Expert witnesses lose immunity from legal actions in England and Wales
In a landmark judgment handed down on Wednesday 30 March 2011 by the Supreme Court in Jones v Kaney, expert witnesses who give evidence during the course of court proceedings in England and Wales have now lost their immunity from being sued by their clients for negligence and breach of contract in relation to their reports and evidence generally.
This change in the law is highly relevant for professionals who act as expert witnesses in court proceedings. This includes experts giving evidence on questions of foreign law. It reverses the immunity from suit for negligence and breach of contract which expert witnesses have enjoyed for over 400 years in the English and Welsh courts.
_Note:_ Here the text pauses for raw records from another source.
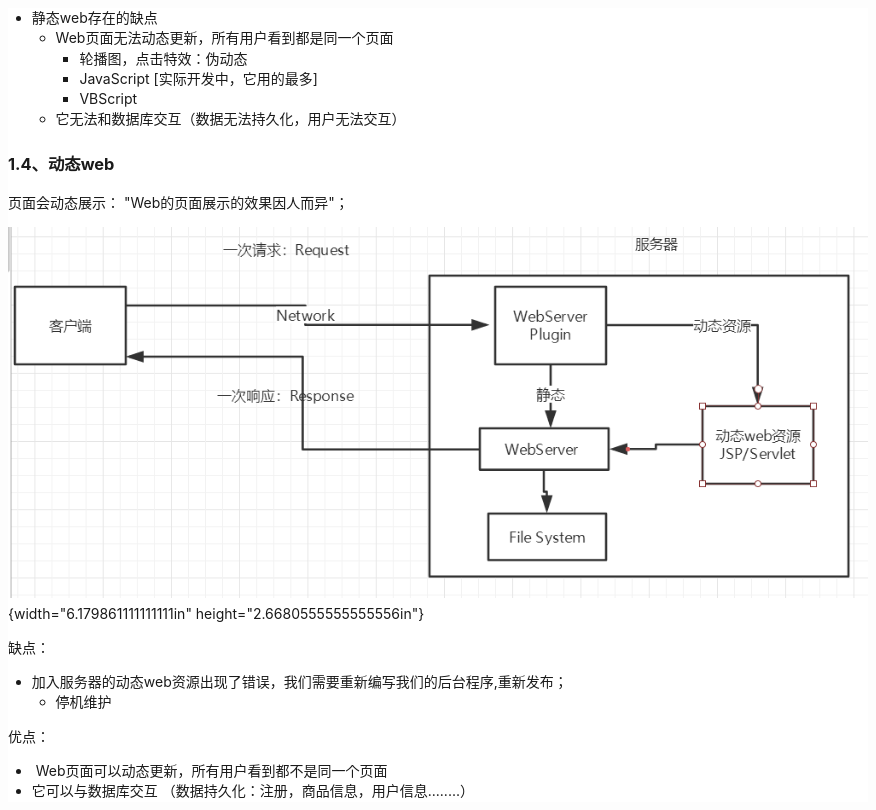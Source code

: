 - 静态web存在的缺点
    - Web页面无法动态更新，所有用户看到都是同一个页面
      - 轮播图，点击特效：伪动态
      - JavaScript [实际开发中，它用的最多]
      - VBScript
    - 它无法和数据库交互（数据无法持久化，用户无法交互）
### **1.4**、动态**web**

 页面会动态展示： "Web的页面展示的效果因人而异"；

![](image/image4.png){width="6.179861111111111in" height="2.6680555555555556in"}

 缺点：

- ​	加入服务器的动态web资源出现了错误，我们需要重新编写我们的后台程序,重新发布；
  - 停机维护	

 优点：

- ​	Web页面可以动态更新，所有用户看到都不是同一个页面
- 它可以与数据库交互 （数据持久化：注册，商品信息，用户信息........）
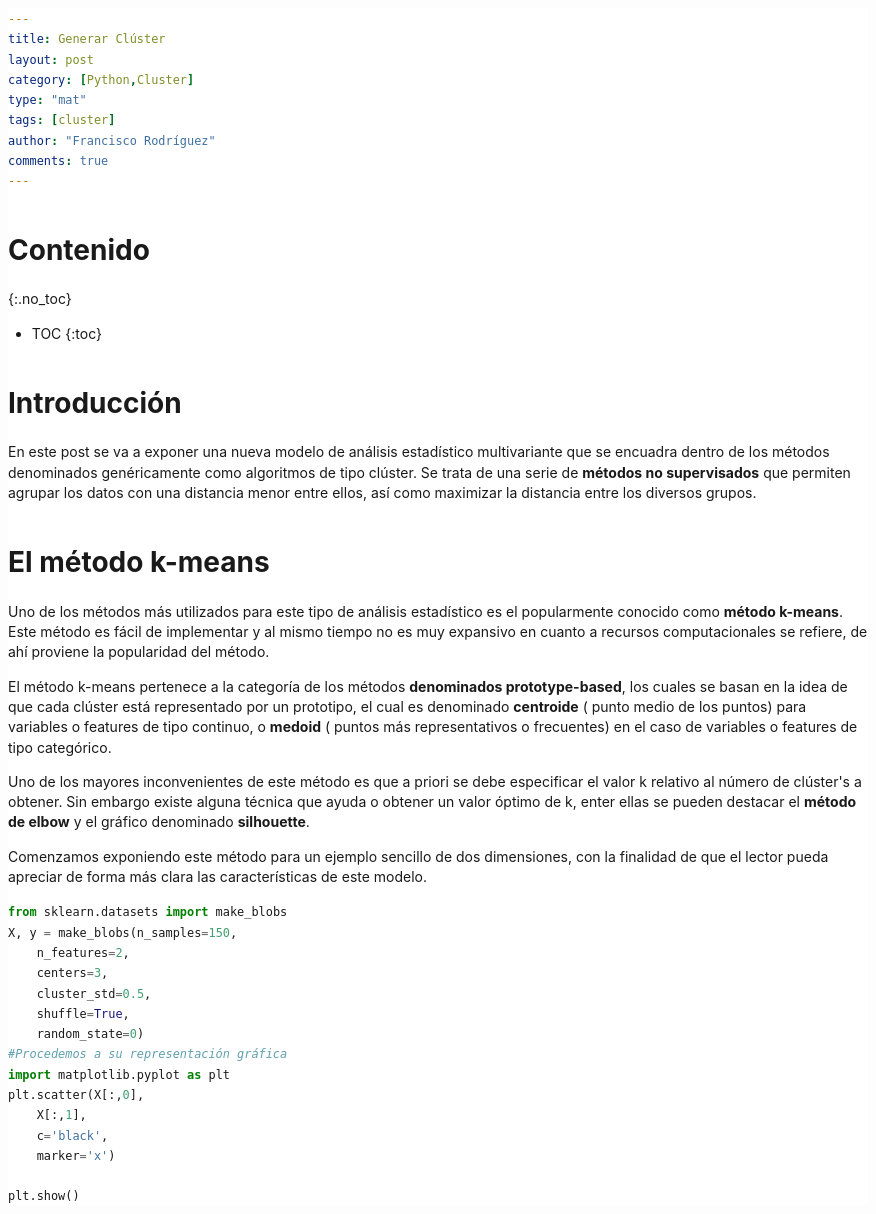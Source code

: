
```yaml
---
title: Generar Clúster
layout: post
category: [Python,Cluster]
type: "mat"
tags: [cluster]
author: "Francisco Rodríguez"
comments: true
---
```


# Contenido
{:.no_toc}

* TOC
{:toc}

# Introducción

En este post se va a exponer una nueva modelo de análisis estadístico multivariante que se encuadra dentro de los métodos denominados genéricamente como algoritmos de tipo clúster. Se trata de una serie de **métodos no supervisados** que permiten agrupar los datos con una distancia menor entre ellos, así como maximizar la distancia entre los diversos grupos.


# El método k-means

Uno de los métodos más utilizados para este tipo de análisis estadístico es el popularmente conocido como **método k-means**. Este método es fácil de implementar y al mismo tiempo no es muy expansivo en cuanto a recursos computacionales se refiere, de ahí proviene la popularidad del método. 

El método k-means pertenece a la categoría de los métodos **denominados prototype-based**, los cuales se basan en la idea de que cada clúster está representado por un prototipo, el cual es denominado **centroide** ( punto medio de los puntos) para variables o features de tipo continuo, o **medoid** ( puntos más representativos o frecuentes) en el caso de variables o features de tipo categórico. 

Uno de los mayores inconvenientes de este método es que a priori se debe especificar el valor k relativo al número de clúster's a obtener. Sin embargo existe alguna técnica que ayuda o obtener un valor óptimo de k, enter ellas se pueden destacar el **método de elbow** y el gráfico denominado **silhouette**.

Comenzamos exponiendo este método para un ejemplo sencillo de dos dimensiones, con la finalidad de que el lector pueda apreciar de forma más clara las características de este modelo.

 


```python
from sklearn.datasets import make_blobs
X, y = make_blobs(n_samples=150,
    n_features=2,
    centers=3,
    cluster_std=0.5,
    shuffle=True,
    random_state=0)
#Procedemos a su representación gráfica
import matplotlib.pyplot as plt
plt.scatter(X[:,0],
    X[:,1],
    c='black',
    marker='x')

plt.show()
```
The impact on expert witnesses is likely to be significant. It not only raises the spectre of potential legal action from disgruntled clients but will also impact upon the decision making processes which experts will need to undertake before deciding to accept instructions from clients involved in litigation.
Where existing instructions are subject to difficulties as a result of changing advice or are likely to result in adverse or unfavourable conclusions, experts need to be aware that they are now more likely to face not only increased scrutiny but also possible litigation from their clients.
In light of the judgment in Jones v Kaney many professional firms will need to re-examine their standard terms and conditions with regard to their limitation and/or exclusion of liability in relation to expert witness related services. The coverage and extent of professional indemnity insurance policies should also be reviewed and enhanced where necessary.